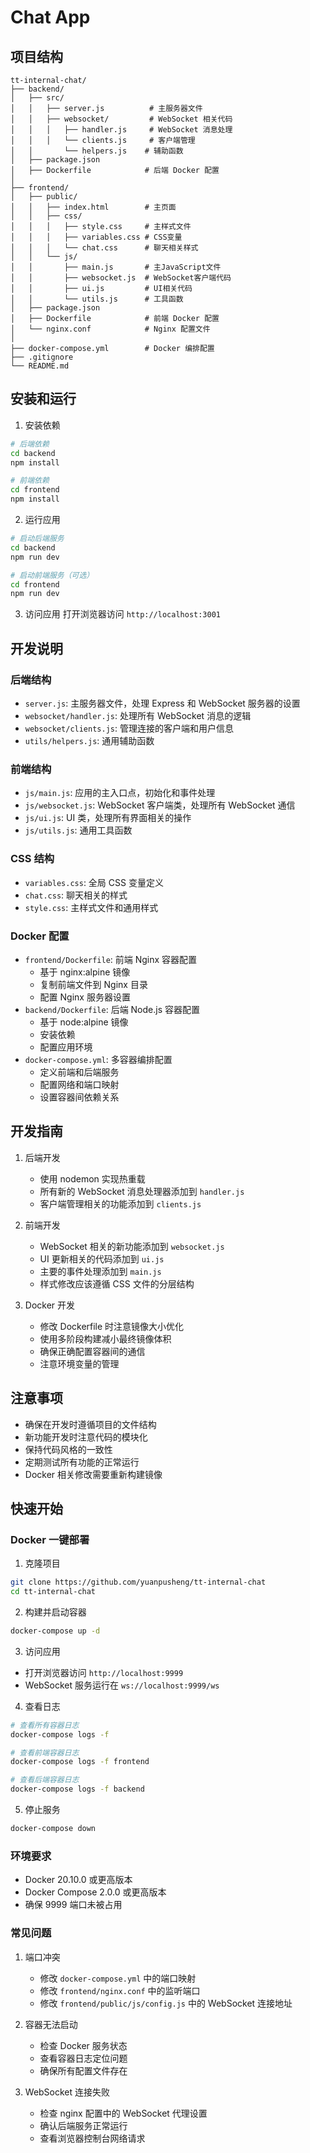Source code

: # Chat App

## 项目结构

```
tt-internal-chat/
├── backend/
│   ├── src/
│   │   ├── server.js          # 主服务器文件
│   │   ├── websocket/         # WebSocket 相关代码
│   │   │   ├── handler.js     # WebSocket 消息处理
│   │   │   └── clients.js     # 客户端管理
│   │       └── helpers.js    # 辅助函数
│   ├── package.json
│   ├── Dockerfile            # 后端 Docker 配置
│
├── frontend/
│   ├── public/
│   │   ├── index.html        # 主页面
│   │   ├── css/
│   │   │   ├── style.css     # 主样式文件
│   │   │   ├── variables.css # CSS变量
│   │   │   └── chat.css      # 聊天相关样式
│   │   └── js/
│   │       ├── main.js       # 主JavaScript文件
│   │       ├── websocket.js  # WebSocket客户端代码
│   │       ├── ui.js         # UI相关代码
│   │       └── utils.js      # 工具函数
│   ├── package.json
│   ├── Dockerfile            # 前端 Docker 配置
│   └── nginx.conf            # Nginx 配置文件
│
├── docker-compose.yml        # Docker 编排配置
├── .gitignore
└── README.md
```

## 安装和运行

1. 安装依赖
```bash
# 后端依赖
cd backend
npm install

# 前端依赖
cd frontend
npm install
```

2. 运行应用
```bash
# 启动后端服务
cd backend
npm run dev

# 启动前端服务（可选）
cd frontend
npm run dev
```

3. 访问应用
打开浏览器访问 `http://localhost:3001`

## 开发说明

### 后端结构
- `server.js`: 主服务器文件，处理 Express 和 WebSocket 服务器的设置
- `websocket/handler.js`: 处理所有 WebSocket 消息的逻辑
- `websocket/clients.js`: 管理连接的客户端和用户信息
- `utils/helpers.js`: 通用辅助函数

### 前端结构
- `js/main.js`: 应用的主入口点，初始化和事件处理
- `js/websocket.js`: WebSocket 客户端类，处理所有 WebSocket 通信
- `js/ui.js`: UI 类，处理所有界面相关的操作
- `js/utils.js`: 通用工具函数

### CSS 结构
- `variables.css`: 全局 CSS 变量定义
- `chat.css`: 聊天相关的样式
- `style.css`: 主样式文件和通用样式

### Docker 配置
- `frontend/Dockerfile`: 前端 Nginx 容器配置
  - 基于 nginx:alpine 镜像
  - 复制前端文件到 Nginx 目录
  - 配置 Nginx 服务器设置
- `backend/Dockerfile`: 后端 Node.js 容器配置
  - 基于 node:alpine 镜像
  - 安装依赖
  - 配置应用环境
- `docker-compose.yml`: 多容器编排配置
  - 定义前端和后端服务
  - 配置网络和端口映射
  - 设置容器间依赖关系

## 开发指南

1. 后端开发
   - 使用 nodemon 实现热重载
   - 所有新的 WebSocket 消息处理器添加到 `handler.js`
   - 客户端管理相关的功能添加到 `clients.js`

2. 前端开发
   - WebSocket 相关的新功能添加到 `websocket.js`
   - UI 更新相关的代码添加到 `ui.js`
   - 主要的事件处理添加到 `main.js`
   - 样式修改应该遵循 CSS 文件的分层结构

3. Docker 开发
   - 修改 Dockerfile 时注意镜像大小优化
   - 使用多阶段构建减小最终镜像体积
   - 确保正确配置容器间的通信
   - 注意环境变量的管理

## 注意事项

- 确保在开发时遵循项目的文件结构
- 新功能开发时注意代码的模块化
- 保持代码风格的一致性
- 定期测试所有功能的正常运行
- Docker 相关修改需要重新构建镜像 

## 快速开始

### Docker 一键部署

1. 克隆项目
```bash
git clone https://github.com/yuanpusheng/tt-internal-chat
cd tt-internal-chat
```

2. 构建并启动容器
```bash
docker-compose up -d
```

3. 访问应用
- 打开浏览器访问 `http://localhost:9999`
- WebSocket 服务运行在 `ws://localhost:9999/ws`

4. 查看日志
```bash
# 查看所有容器日志
docker-compose logs -f

# 查看前端容器日志
docker-compose logs -f frontend

# 查看后端容器日志
docker-compose logs -f backend
```

5. 停止服务
```bash
docker-compose down
```

### 环境要求
- Docker 20.10.0 或更高版本
- Docker Compose 2.0.0 或更高版本
- 确保 9999 端口未被占用

### 常见问题
1. 端口冲突
   - 修改 `docker-compose.yml` 中的端口映射
   - 修改 `frontend/nginx.conf` 中的监听端口
   - 修改 `frontend/public/js/config.js` 中的 WebSocket 连接地址

2. 容器无法启动
   - 检查 Docker 服务状态
   - 查看容器日志定位问题
   - 确保所有配置文件存在

3. WebSocket 连接失败
   - 检查 nginx 配置中的 WebSocket 代理设置
   - 确认后端服务正常运行
   - 查看浏览器控制台网络请求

TASK BRIEF => Every line above that holds the string "handler" should be returned.

OUTPUT FOR THIS EXERCISE =>
│   │   │   ├── handler.js     # WebSocket 消息处理
- `websocket/handler.js`: 处理所有 WebSocket 消息的逻辑
   - 所有新的 WebSocket 消息处理器添加到 `handler.js`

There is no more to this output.